Más resultados...
El 23 de enero de 1960 la Compañía Jean Louis Barrault estrenó en el Teatro Odeón, de París, “El rinoceronte” de Eugène Ionesco. Al día siguiente, todos los críticos, desde las columnas de sus diarios, se refirieron a esa nueva pieza cuyos personajes eran hombres y rinocerontes. La crítica fue unánime. Unos, los que amaban en Ionesco al defensor del anti-teatro y del anti-realismo, deploraron lo que consideraban un cambio de dirección. Los otros, los que le reprochaban su anti-realismo, sus absurdos, su hermetismo, sus oscuridades, sus elementos extraños y barrocos, acogieron con aplausos lo que consideraron un vuelco hacia la claridad y el realismo. Y, sin embargo, Ionesco permanecía fiel a sí mismo. Si es cierto que “El rinoceronte” es una obra accesible, de claro simbolismo, de lenguaje coherente, de humor chispeante, no es menos cierto que su autor no renuncia a su creencia en la imposibilidad de comunicación entre los seres humanos.

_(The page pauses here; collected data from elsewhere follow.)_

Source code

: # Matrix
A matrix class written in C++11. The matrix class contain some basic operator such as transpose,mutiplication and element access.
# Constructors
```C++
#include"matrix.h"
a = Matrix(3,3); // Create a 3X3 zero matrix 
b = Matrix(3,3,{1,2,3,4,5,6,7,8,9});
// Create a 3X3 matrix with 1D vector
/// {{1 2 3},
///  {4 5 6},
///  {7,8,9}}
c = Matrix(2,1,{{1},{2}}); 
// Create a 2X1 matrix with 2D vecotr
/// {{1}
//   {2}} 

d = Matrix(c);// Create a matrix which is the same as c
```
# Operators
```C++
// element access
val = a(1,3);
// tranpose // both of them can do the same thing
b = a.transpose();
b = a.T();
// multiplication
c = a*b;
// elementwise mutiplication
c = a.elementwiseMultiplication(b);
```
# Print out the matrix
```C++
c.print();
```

Bérenger, el personaje central de “El rinoceronte”, encarna ese malestar existencial que es, para Ionesco, la esencia de la condición humana. Bérenger no puede acostumbrarse a la vida. “Siendo angustias difíciles de definir. Estoy incómodo entre la gente. Me cuesta arrastrar el peso de mi cuerpo. No me habitúo a mí mismo. La soledad también”. Y cuando todos los habitantes de esa pequeña ciudad de provincia hayan sufrido la terrible metamorfosis, Bérenger, el inadaptado, el vacilante, será el único que se niegue a renunciar a su naturaleza humana. Heroísmo que se consigue a un precio: quedar aislado, incomprendido, absolutamente solo.
Así, el teatro de Ionesco, con nuevos ropajes, sigue siendo el teatro de la soledad y del silencio.